Michael G.

"Hey Kid"

When I was six years old my parents decided it would be a good idea to bring me to a baseball game at Fenway Park.  I had never been to a game nor had I any interest in going to one.  My cousins, who lived in Texas, had also never been to a game at Fenway.  So, in the spring of 1996 they came to visit and we planned on going to see the Boston Red Sox play the Texas Rangers at Fenway Park.  I thought this was a stupid idea because all I wanted to do at the time was play my Nintendo 64.  Since I was just a small child dealing with a bunch of mean adults I had as much say in the matter of whether or not we were going to go to the game as my dog.  

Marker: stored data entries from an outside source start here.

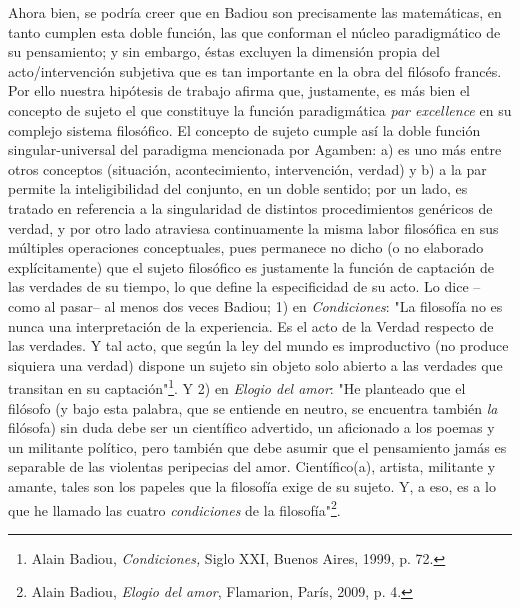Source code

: Ahora bien, se podría creer que en Badiou son precisamente las
matemáticas, en tanto cumplen esta doble función, las que conforman el
núcleo paradigmático de su pensamiento; y sin embargo, éstas excluyen la
dimensión propia del acto/intervención subjetiva que es tan importante
en la obra del filósofo francés. Por ello nuestra hipótesis de trabajo
afirma que, justamente, es más bien el concepto de sujeto el que
constituye la función paradigmática \emph{par excellence} en su complejo
sistema filosófico. El concepto de sujeto cumple así la doble función
singular-universal del paradigma mencionada por Agamben: a) es uno más
entre otros conceptos (situación, acontecimiento, intervención, verdad)
y b) a la par permite la inteligibilidad del conjunto, en un doble
sentido; por un lado, es tratado en referencia a la singularidad de
distintos procedimientos genéricos de verdad, y por otro lado atraviesa
continuamente la misma labor filosófica en sus múltiples operaciones
conceptuales, pues permanece no dicho (o no elaborado explícitamente)
que el sujeto filosófico es justamente la función de captación de las
verdades de su tiempo, lo que define la especificidad de su acto. Lo
dice --como al pasar-- al menos dos veces Badiou; 1) en
\emph{Condiciones}: "La filosofía no es nunca una interpretación de la
experiencia. Es el acto de la Verdad respecto de las verdades. Y tal
acto, que según la ley del mundo es improductivo (no produce siquiera
una verdad) dispone un sujeto sin objeto solo abierto a las verdades que
transitan en su captación"\footnote{Alain Badiou, \emph{Condiciones,}
  Siglo XXI, Buenos Aires, 1999, p. 72.}. Y 2) en \emph{Elogio del
amor}: "He planteado que el filósofo (y bajo esta palabra, que se
entiende en neutro, se encuentra también \emph{la} filósofa) sin duda
debe ser un científico advertido, un aficionado a los poemas y un
militante político, pero también que debe asumir que el pensamiento
jamás es separable de las violentas peripecias del amor. Científico(a),
artista, militante y amante, tales son los papeles que la filosofía
exige de su sujeto. Y, a eso, es a lo que he llamado las cuatro
\emph{condiciones} de la filosofía"\footnote{Alain Badiou, \emph{Elogio
  del amor}, Flamarion, París, 2009, p. 4.}.


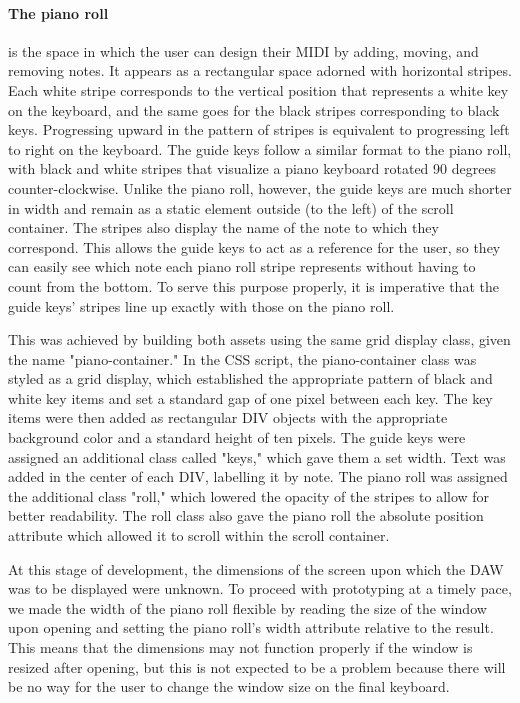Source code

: \paragraph{The piano roll} is the space in which the user can design their MIDI by adding,
moving, and removing notes. It appears as a rectangular space adorned with horizontal stripes. Each
white stripe corresponds to the vertical position that represents a white key on the keyboard, and
the same goes for the black stripes corresponding to black keys. Progressing upward in the pattern
of stripes is equivalent to progressing left to right on the keyboard. The guide keys follow a
similar format to the piano roll, with black and white stripes that visualize a piano keyboard
rotated 90 degrees counter-clockwise. Unlike the piano roll, however, the guide keys are much
shorter in width and remain as a static element outside (to the left) of the scroll container.
The stripes also display the name of the note to which they correspond. This allows the guide keys
to act as a reference for the user, so they can easily see which note each piano roll stripe
represents without having to count from the bottom. To serve this purpose properly, it is
imperative that the guide keys' stripes line up exactly with those on the piano roll.

This was achieved by building both assets using the same grid display class, given the name
"piano-container." In the CSS script, the piano-container class was styled as a grid display,
which established the appropriate pattern of black and white key items and set a standard gap of
one pixel between each key. The key items were then added as rectangular DIV objects with the
appropriate background color and a standard height of ten pixels. The guide keys were assigned an
additional class called "keys," which gave them a set width. Text was added in the center of each
DIV, labelling it by note. The piano roll was assigned the additional class "roll," which lowered
the opacity of the stripes to allow for better readability. The roll class also gave the piano roll
the absolute position attribute which allowed it to scroll within the scroll container.

At this stage of development, the dimensions of the screen upon which the DAW was to be displayed
were unknown. To proceed with prototyping at a timely pace, we made the width of the piano roll
flexible by reading the size of the window upon opening and setting the piano roll's width
attribute relative to the result. This means that the dimensions may not function properly if the
window is resized after opening, but this is not expected to be a problem because there will be
no way for the user to change the window size on the final keyboard.

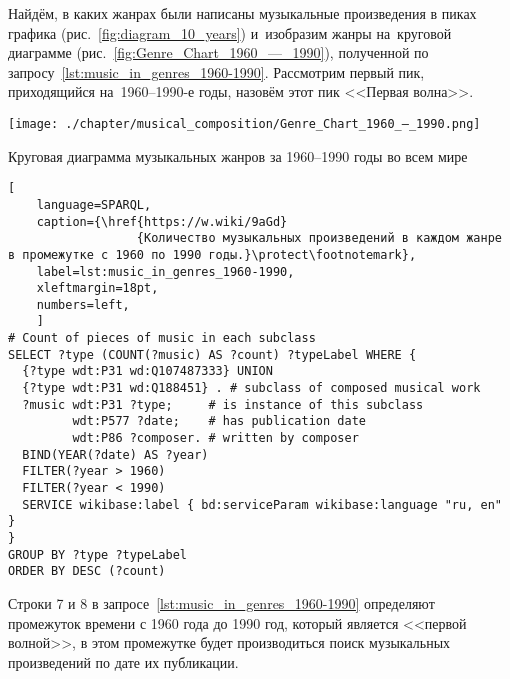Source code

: Найдём, в каких жанрах были написаны музыкальные произведения 
в пиках графика (рис.~\ref{fig:diagram_10_years}) 
и~изобразим жанры на~круговой диаграмме (рис.~\ref{fig:Genre_Chart_1960_—_1990}), 
полученной по запросу~\ref{lst:music_in_genres_1960-1990}. 
Рассмотрим первый пик, приходящийся на~1960--1990-е годы, назовём этот пик <<Первая волна>>.

\begin{marginfigure}[0\baselineskip]
	\texttt{[image: ./chapter/musical\_composition/Genre\_Chart\_1960\_—\_1990.png]}
	\caption{Круговая диаграмма музыкальных жанров за 1960--1990 годы во всем мире}%
	\label{fig:Genre_Chart_1960_—_1990}%
\end{marginfigure}

\begin{lstlisting}[ 
    language=SPARQL,
    caption={\href{https://w.wiki/9aGd}
                  {Количество музыкальных произведений в каждом жанре в промежутке с 1960 по 1990 годы.}\protect\footnotemark},
    label=lst:music_in_genres_1960-1990,
    xleftmargin=18pt,
    numbers=left,
    ]
# Count of pieces of music in each subclass
SELECT ?type (COUNT(?music) AS ?count) ?typeLabel WHERE {
  {?type wdt:P31 wd:Q107487333} UNION 
  {?type wdt:P31 wd:Q188451} . # subclass of composed musical work
  ?music wdt:P31 ?type;     # is instance of this subclass
         wdt:P577 ?date;    # has publication date
         wdt:P86 ?composer. # written by composer
  BIND(YEAR(?date) AS ?year)
  FILTER(?year > 1960)        
  FILTER(?year < 1990)
  SERVICE wikibase:label { bd:serviceParam wikibase:language "ru, en" }
}
GROUP BY ?type ?typeLabel
ORDER BY DESC (?count)
\end{lstlisting}%

Строки 7 и 8 в запросе~\ref{lst:music_in_genres_1960-1990} определяют промежуток времени с 1960 года до 1990 год, который является <<первой волной>>, в этом промежутке будет производиться поиск музыкальных произведений по дате их публикации.

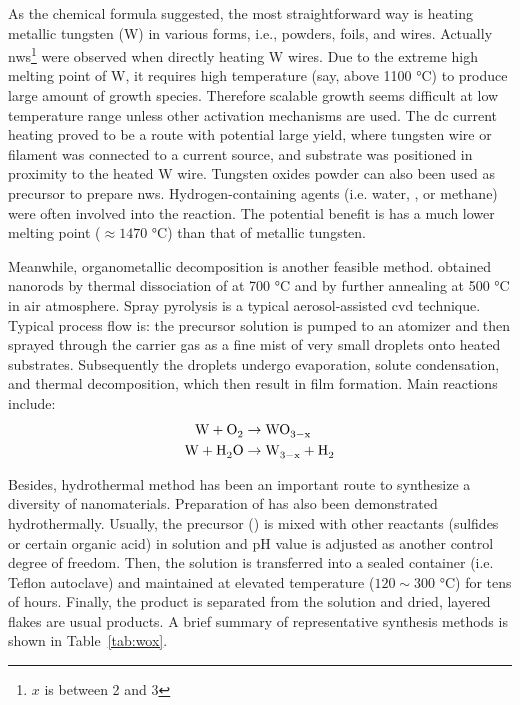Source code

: As the chemical formula  suggested, the most straightforward way is heating metallic tungsten (W) in various forms,\cite{Zhou2005a,Cao2009,Hsieh2010} i.e., powders, foils, and wires. Actually  \glspl{nw}\footnote{$x$ is between 2 and 3} were observed when directly heating W wires.\cite{Gu2002a} Due to the extreme high melting point of W, it requires high temperature (say, above 1100 \si{\degreeCelsius}) to produce large amount of growth species. Therefore scalable growth seems difficult at low temperature range unless other activation mechanisms are used. The dc current heating proved to be a route with potential large yield, where tungsten wire or filament was connected to a current source, and substrate was positioned in proximity to the heated W wire.\cite{Lingfei2006,Thangala2007,Chang2007} Tungsten oxides powder can also been used as precursor to prepare  \glspl{nw}.\cite{Huang2008a,Wang2009} Hydrogen-containing agents (i.e. water, , or methane\cite{Klinke2005}) were often involved into the reaction.\cite{Baek2007,Karuppanan2007} The potential benefit is  has a much lower melting point ($\approx 1470$ \si{\degreeCelsius}) than that of metallic tungsten.

Meanwhile, organometallic decomposition is another feasible method. \citeauthor{Pol2005} obtained  nanorods by thermal dissociation of  at 700 \si{\degreeCelsius} and  by further annealing at 500 \si{\degreeCelsius} in air atmosphere.\cite{Pol2005} Spray pyrolysis is a typical aerosol-assisted \gls{cvd} technique. Typical process flow is: the precursor solution is pumped to an atomizer and then sprayed through the carrier gas as a fine mist of very small droplets onto heated substrates. Subsequently the droplets undergo evaporation, solute condensation, and thermal decomposition, which then result in film formation.\cite{Zheng2011} Main reactions include:
\begin{align}
\cee{W + O2 &\rightarrow WO_{3-x}\\
W + H2O &\rightarrow  W_{3-x} + H2}
\end{align}

Besides, hydrothermal method has been an important route to synthesize a diversity of nanomaterials. Preparation of  has also been demonstrated hydrothermally.\cite{Lee2003,Gu2007} Usually, the precursor () is mixed with other reactants (sulfides or certain organic acid) in solution and pH value is adjusted as another control degree of freedom. Then, the solution is transferred into a sealed container (i.e. Teflon autoclave) and maintained at elevated temperature ($120 \sim 300$ \si{\degreeCelsius}) for tens of hours. Finally, the product is separated from the solution and dried, layered  flakes are usual products. A brief summary of representative synthesis methods is shown in Table~\ref{tab:wox}.


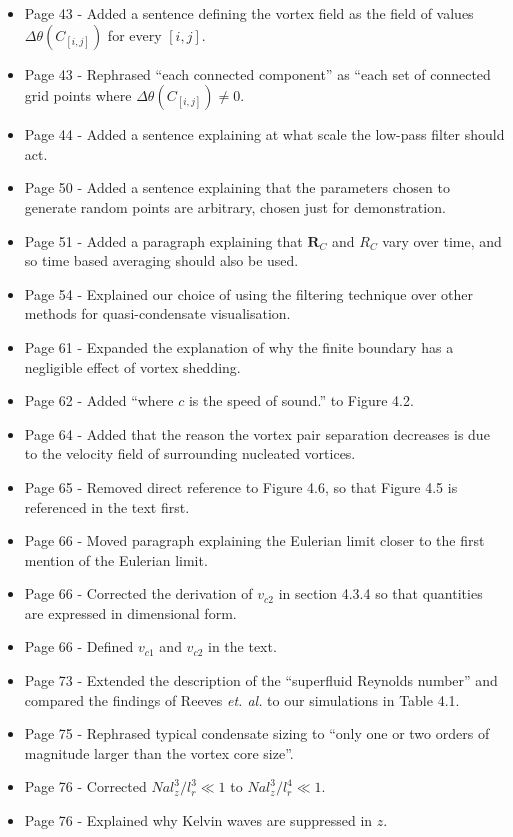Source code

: \documentclass{article}
\begin{document}
\begin{itemize}
\item Page 43 - Added a sentence defining the vortex field as the field of values $\Delta\theta(C_{[i,j]})$ for every $[i,j]$.
\item Page 43 - Rephrased ``each connected component'' as ``each set of connected grid points where $\Delta\theta(C_{[i,j]})\neq 0$.
\item Page 44 - Added a sentence explaining at what scale the low-pass filter should act.
\item Page 50 - Added a sentence explaining that the parameters chosen to generate random points are arbitrary, chosen just for demonstration.
\item Page 51 - Added a paragraph explaining that $\mathbf{R}_C$ and $R_C$ vary over time, and so time based averaging should also be used.
\item Page 54 - Explained our choice of using the filtering technique over other methods for quasi-condensate visualisation.
\item Page 61 - Expanded the explanation of why the finite boundary has a negligible effect of vortex shedding.
\item Page 62 - Added ``where $c$ is the speed of sound.'' to Figure 4.2.
\item Page 64 - Added that the reason the vortex pair separation decreases is due to the velocity field of surrounding nucleated vortices.
\item Page 65 - Removed direct reference to Figure 4.6, so that Figure 4.5 is referenced in the text first.
\item Page 66 - Moved paragraph explaining the Eulerian limit closer to the first mention of the Eulerian limit.
\item Page 66 - Corrected the derivation of $v_{c2}$ in section 4.3.4 so that quantities are expressed in dimensional form.
\item Page 66 - Defined $v_{c1}$ and $v_{c2}$ in the text.
\item Page 73 - Extended the description of the ``superfluid Reynolds number'' and compared the findings of Reeves {\it et. al.} to our simulations in Table 4.1.
\item Page 75 - Rephrased typical condensate sizing to ``only one or two orders of magnitude larger than the vortex core size''.
\item Page 76 - Corrected $N a l_z^3/l_r^3 \ll 1$ to $N a l_z^3/l_r^4 \ll 1$.
\item Page 76 - Explained why Kelvin waves are suppressed in $z$.

\end{itemize}
\end{document}
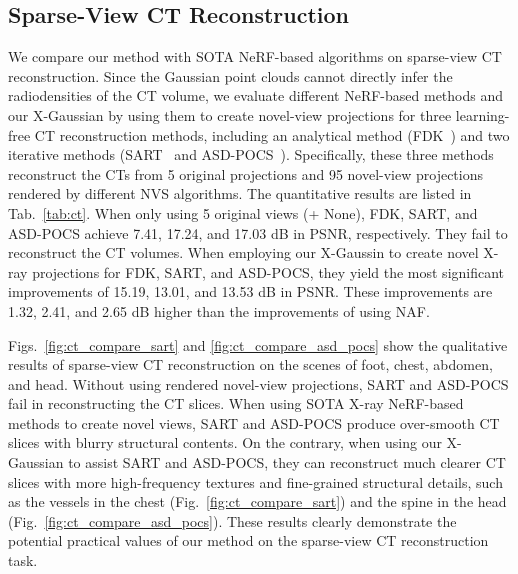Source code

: \documentclass[runningheads]{llncs}
\begin{document}
\vspace{-3mm}
\subsection{Sparse-View CT Reconstruction}
\vspace{-1mm}

We compare our method with SOTA NeRF-based algorithms on sparse-view CT reconstruction. Since the Gaussian point clouds cannot directly infer the radiodensities of the CT volume, we evaluate different NeRF-based methods and our X-Gaussian by using them to create novel-view projections for three learning-free CT reconstruction methods, including an analytical method (FDK~\cite{fdk}) and two iterative methods (SART~\cite{sart} and ASD-POCS~\cite{asd_pocs}). Specifically, these three methods reconstruct the CTs from 5 original projections and 95 novel-view projections rendered by different NVS algorithms. The quantitative results are listed in Tab.~\ref{tab:ct}. When only using 5 original views (+ None), FDK, SART, and ASD-POCS achieve 7.41, 17.24, and 17.03 dB in PSNR, respectively. They fail to reconstruct the CT volumes. When employing our X-Gaussin to create novel X-ray projections for FDK, SART, and ASD-POCS, they yield the most significant improvements of 15.19, 13.01, and 13.53 dB in PSNR. These improvements are 1.32, 2.41, and 2.65 dB higher than the improvements of using NAF.

Figs.~\ref{fig:ct_compare_sart} and \ref{fig:ct_compare_asd_pocs} show the qualitative results of sparse-view CT reconstruction on the scenes of foot, chest, abdomen, and head. Without using rendered novel-view projections, SART and ASD-POCS fail in reconstructing the CT slices. When using SOTA X-ray NeRF-based methods to create novel views, SART and ASD-POCS produce over-smooth CT slices with blurry structural contents. On the contrary, when using our X-Gaussian to assist SART and ASD-POCS, they can reconstruct much clearer CT slices with more high-frequency textures and fine-grained structural details, such as the vessels in the chest (Fig.~\ref{fig:ct_compare_sart}) and the spine in the head (Fig.~\ref{fig:ct_compare_asd_pocs}). These results clearly demonstrate the potential practical values of our method on the sparse-view CT reconstruction task.
\end{document}
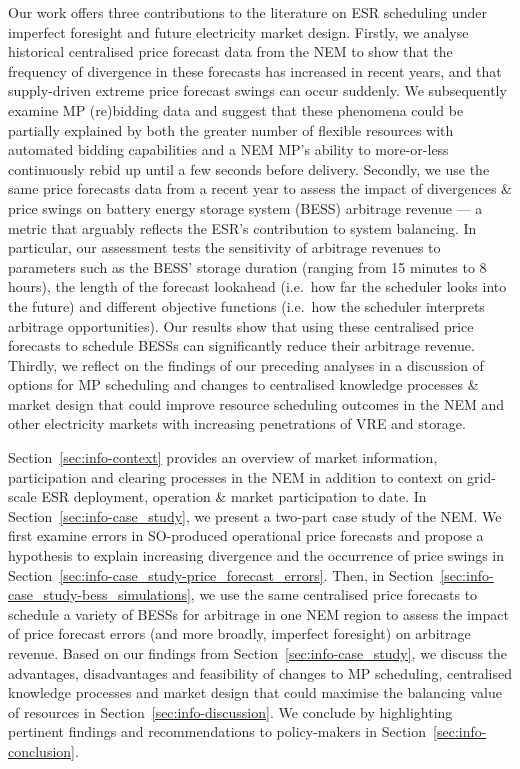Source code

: \documentclass[12pt,a4paper,]{report}
\begin{document}
Our work offers three contributions to the literature on ESR scheduling
under imperfect foresight and future electricity market design. Firstly,
we analyse historical centralised price forecast data from the NEM to
show that the frequency of divergence in these forecasts has increased
in recent years, and that supply-driven extreme price forecast swings
can occur suddenly. We subsequently examine MP (re)bidding data and
suggest that these phenomena could be partially explained by both the
greater number of flexible resources with automated bidding capabilities
and a NEM MP's ability to more-or-less continuously rebid up until a few
seconds before delivery. Secondly, we use the same price forecasts data
from a recent year to assess the impact of divergences \& price swings
on battery energy storage system (BESS) arbitrage revenue --- a metric
that arguably reflects the ESR's contribution to system balancing. In
particular, our assessment tests the sensitivity of arbitrage revenues
to parameters such as the BESS' storage duration (ranging from 15
minutes to 8 hours), the length of the forecast lookahead (i.e.~how far
the scheduler looks into the future) and different objective functions
(i.e.~how the scheduler interprets arbitrage opportunities). Our results
show that using these centralised price forecasts to schedule BESSs can
significantly reduce their arbitrage revenue. Thirdly, we reflect on the
findings of our preceding analyses in a discussion of options for MP
scheduling and changes to centralised knowledge processes \& market
design that could improve resource scheduling outcomes in the NEM and
other electricity markets with increasing penetrations of VRE and
storage.

Section~\ref{sec:info-context} provides an overview of market
information, participation and clearing processes in the NEM in addition
to context on grid-scale ESR deployment, operation \& market
participation to date. In Section~\ref{sec:info-case_study}, we present
a two-part case study of the NEM. We first examine errors in SO-produced
operational price forecasts and propose a hypothesis to explain
increasing divergence and the occurrence of price swings in
Section~\ref{sec:info-case_study-price_forecast_errors}. Then, in
Section~\ref{sec:info-case_study-bess_simulations}, we use the same
centralised price forecasts to schedule a variety of BESSs for arbitrage
in one NEM region to assess the impact of price forecast errors (and
more broadly, imperfect foresight) on arbitrage revenue. Based on our
findings from Section~\ref{sec:info-case_study}, we discuss the
advantages, disadvantages and feasibility of changes to MP scheduling,
centralised knowledge processes and market design that could maximise
the balancing value of resources in Section~\ref{sec:info-discussion}.
We conclude by highlighting pertinent findings and recommendations to
policy-makers in Section~\ref{sec:info-conclusion}.
\end{document}
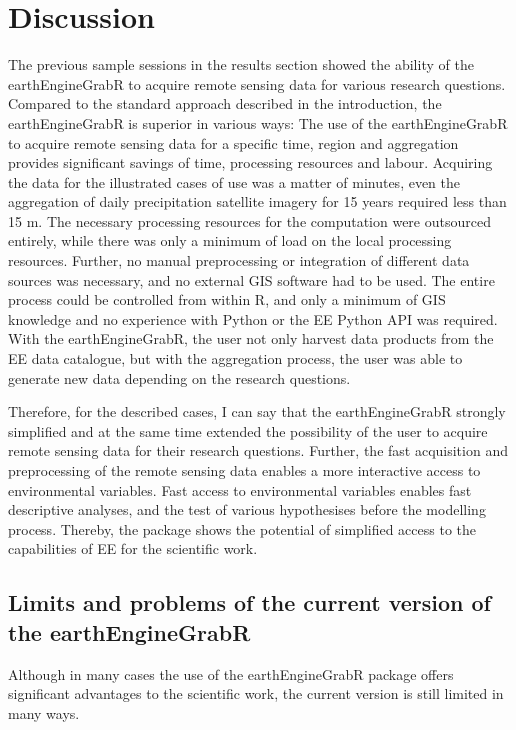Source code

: \chapter{Discussion}


The previous sample sessions in the results section showed the ability of the earthEngineGrabR to acquire remote sensing data for various research questions.
Compared to the standard approach described in the introduction, the earthEngineGrabR is superior in various ways:
The use of the earthEngineGrabR to acquire remote sensing data for a specific time, region and aggregation provides significant savings of time, processing resources and labour. Acquiring the data for the illustrated cases of use was a matter of minutes, even the aggregation of daily precipitation satellite imagery for 15 years required less than 15 m. The necessary processing resources for the computation were outsourced entirely, while there was only a minimum of load on the local processing resources. Further, no manual preprocessing or integration of different data sources was necessary, and no external GIS software had to be used. The entire process could be controlled from within R, and only a minimum of GIS knowledge and no experience with Python or the EE Python API was required. With the earthEngineGrabR, the user not only harvest data products from the EE data catalogue, but with the aggregation process, the user was able to  generate new data depending on the research questions. 

Therefore, for the described cases, I can say that the earthEngineGrabR strongly simplified and at the same time extended the possibility of the user to acquire remote sensing data for their research questions. Further, the fast acquisition and preprocessing of the remote sensing data enables a more interactive access to environmental variables.
Fast access to environmental variables enables fast descriptive analyses, and the test of various hypothesises before the modelling process.
Thereby, the package shows the potential of simplified access to the capabilities of EE for the scientific work.


\section{Limits and problems of the current version of the earthEngineGrabR}

Although in many cases the use of the earthEngineGrabR package offers significant advantages to the scientific work, the current version is still limited in many ways.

I hated baseball at the time; I thought it was a dull, boring, lame activity that was no fun to play or watch at all.  After what seemed like years of arguing with my dad, he finally convinced me to try to go the game without a snobby attitude.  When we got to the ballpark I was still not in a very good mood.  The weather was not the best; the gray sky and small rain showers did not help my attitude. However, as soon as I got my first glimpse of the field, my mood quickly changed.  The grass was like an ocean of green.  It was glorious. The image will stay in my head forever.  Even now, whenever I step into a ballpark or an ice arena or any other stadium, I get the same amazing rush of excitement and adrenaline.

Then suddenly, when my dad and I were walking to our seats on the third base line, all of a sudden, out of nowhere, Rusty Greer, the right fielder for the Texas Rangers, popped his head out of the dugout and yelled, “HEY KID!” and threw me a baseball.  Almost instantly, I loved baseball.  It was like the sun had come out from behind the clouds; I was smiling from ear to ear.  From that moment on I lived, breathed, and slept baseball.  It was the love of my life.

Now whenever there is something that I do not want to do because I think it is lame or boring my parents just bring up this memory.  From that day on I truly learned how to give things a try and go with the flow.